Her creative spirit shines as she ticks off her bucket list. “I used to sew, play the violin, piano, guitar,” she says. “I’ve always been creative. I’m thinking about getting back into guitar at some point. Maybe take a pottery class, a hip-hop class or get back into singing.”
Radford attended Kennesaw State University in 2011, but found the business and finance world an uncomfortable fit. She began studying interior design at the Atlanta Institute of Art in 2013, taking a fundamentals class that focused on creating detail-driven drawings. “I enjoyed it so much that even outside of class I would make these detailed, geometric drawings,” she says.
After college, she began working for an interior design firm but still held firmly to her passion for drawing.

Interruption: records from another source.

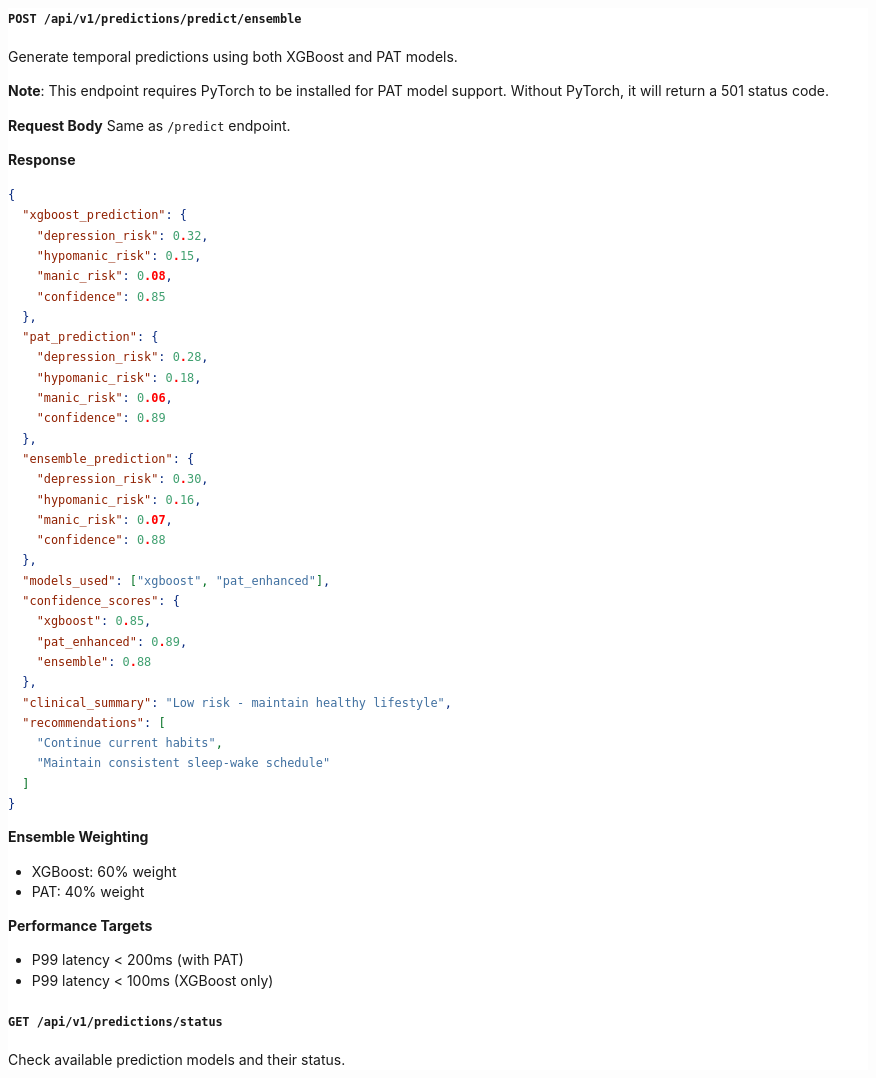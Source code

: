 #### `POST /api/v1/predictions/predict/ensemble`
Generate temporal predictions using both XGBoost and PAT models.

**Note**: This endpoint requires PyTorch to be installed for PAT model support. Without PyTorch, it will return a 501 status code.

**Request Body**
Same as `/predict` endpoint.

**Response**
```json
{
  "xgboost_prediction": {
    "depression_risk": 0.32,
    "hypomanic_risk": 0.15,
    "manic_risk": 0.08,
    "confidence": 0.85
  },
  "pat_prediction": {
    "depression_risk": 0.28,
    "hypomanic_risk": 0.18,
    "manic_risk": 0.06,
    "confidence": 0.89
  },
  "ensemble_prediction": {
    "depression_risk": 0.30,
    "hypomanic_risk": 0.16,
    "manic_risk": 0.07,
    "confidence": 0.88
  },
  "models_used": ["xgboost", "pat_enhanced"],
  "confidence_scores": {
    "xgboost": 0.85,
    "pat_enhanced": 0.89,
    "ensemble": 0.88
  },
  "clinical_summary": "Low risk - maintain healthy lifestyle",
  "recommendations": [
    "Continue current habits",
    "Maintain consistent sleep-wake schedule"
  ]
}
```

**Ensemble Weighting**
- XGBoost: 60% weight
- PAT: 40% weight

**Performance Targets**
- P99 latency < 200ms (with PAT)
- P99 latency < 100ms (XGBoost only)

#### `GET /api/v1/predictions/status`
Check available prediction models and their status.
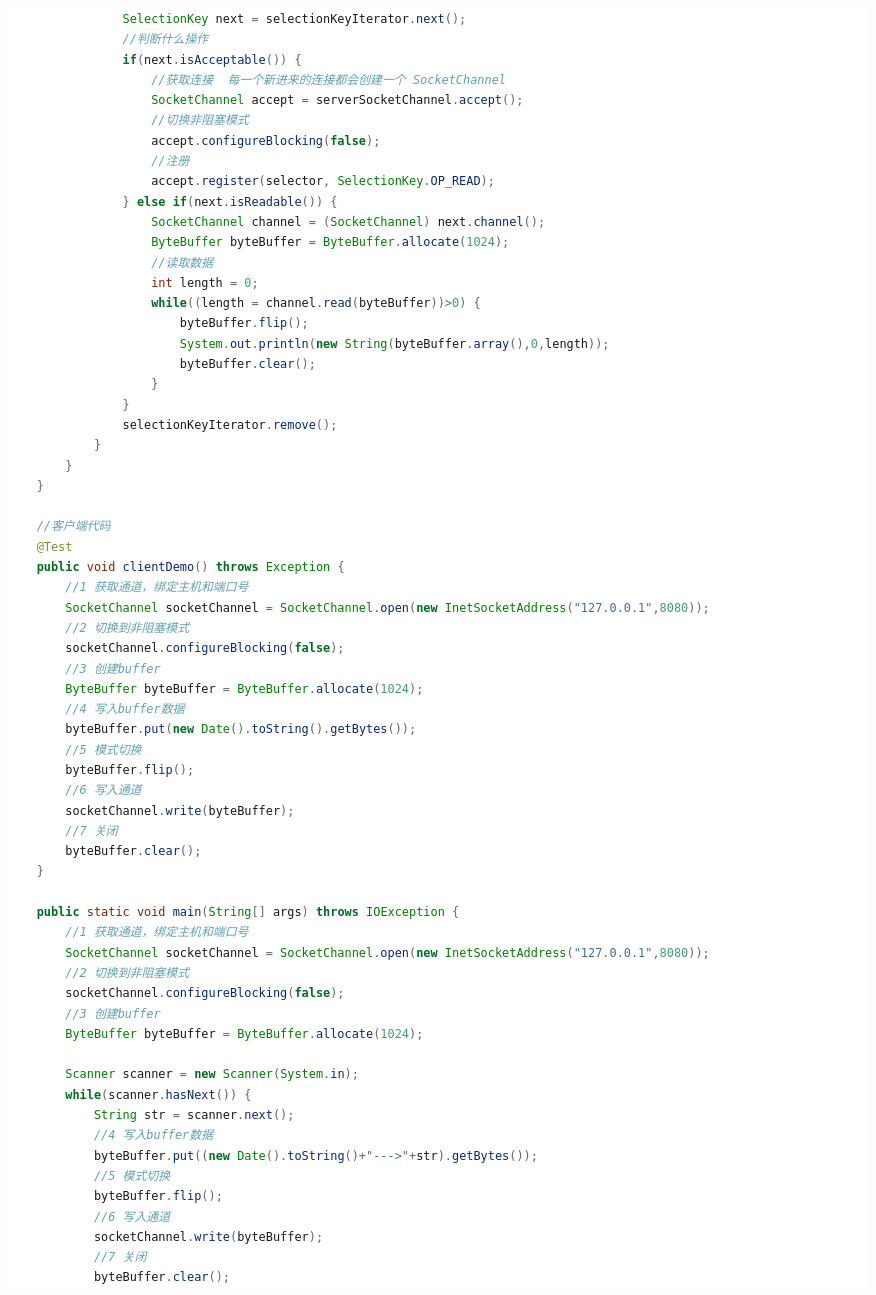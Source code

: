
 ```java
                SelectionKey next = selectionKeyIterator.next();
                //判断什么操作
                if(next.isAcceptable()) {
                    //获取连接  每一个新进来的连接都会创建一个 SocketChannel
                    SocketChannel accept = serverSocketChannel.accept();
                    //切换非阻塞模式
                    accept.configureBlocking(false);
                    //注册
                    accept.register(selector, SelectionKey.OP_READ);
                } else if(next.isReadable()) {
                    SocketChannel channel = (SocketChannel) next.channel();
                    ByteBuffer byteBuffer = ByteBuffer.allocate(1024);
                    //读取数据
                    int length = 0;
                    while((length = channel.read(byteBuffer))>0) {
                        byteBuffer.flip();
                        System.out.println(new String(byteBuffer.array(),0,length));
                        byteBuffer.clear();
                    }
                }
                selectionKeyIterator.remove();
            }
        }
    }

    //客户端代码
    @Test
    public void clientDemo() throws Exception {
        //1 获取通道，绑定主机和端口号
        SocketChannel socketChannel = SocketChannel.open(new InetSocketAddress("127.0.0.1",8080));
        //2 切换到非阻塞模式
        socketChannel.configureBlocking(false);
        //3 创建buffer
        ByteBuffer byteBuffer = ByteBuffer.allocate(1024);
        //4 写入buffer数据
        byteBuffer.put(new Date().toString().getBytes());
        //5 模式切换
        byteBuffer.flip();
        //6 写入通道
        socketChannel.write(byteBuffer);
        //7 关闭
        byteBuffer.clear();
    }

    public static void main(String[] args) throws IOException {
        //1 获取通道，绑定主机和端口号
        SocketChannel socketChannel = SocketChannel.open(new InetSocketAddress("127.0.0.1",8080));
        //2 切换到非阻塞模式
        socketChannel.configureBlocking(false);
        //3 创建buffer
        ByteBuffer byteBuffer = ByteBuffer.allocate(1024);

        Scanner scanner = new Scanner(System.in);
        while(scanner.hasNext()) {
            String str = scanner.next();
            //4 写入buffer数据
            byteBuffer.put((new Date().toString()+"--->"+str).getBytes());
            //5 模式切换
            byteBuffer.flip();
            //6 写入通道
            socketChannel.write(byteBuffer);
            //7 关闭
            byteBuffer.clear();
```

She began to advertise her work on social media and her landlord approached her, asking if she knew an artist who could do a mural in the neighborhood. “I said, ‘Why don’t I give it a shot?’ and that’s how I painted my first geometric-inspired mural.”
Crisp geometric shapes, vivid colors, tight angles and detailed line work dominate. “I genuinely love improving spaces, which stems from my interior-design background,” she says. “I think improving a space is so important because it lifts the vibe.” She paints murals outdoors and indoors.
“I’m very geometric, so whenever I approach a canvas or wall, I kind of build my design based on the lines and architectural aspects. It’s how I get inspired.” Often her work includes allusions and/or lines that play with perspective. She takes pride in combining her love for interior design and art. She also creates colorful wallpapers that pop.
THE LATEST MURAL:
The mural at 752 Moreland Ave. condos. It was inspired by the metal wall’s texture. It created “a roundish vertical effect, and I wanted to create a fade of colors that went along with the architecture,” she says.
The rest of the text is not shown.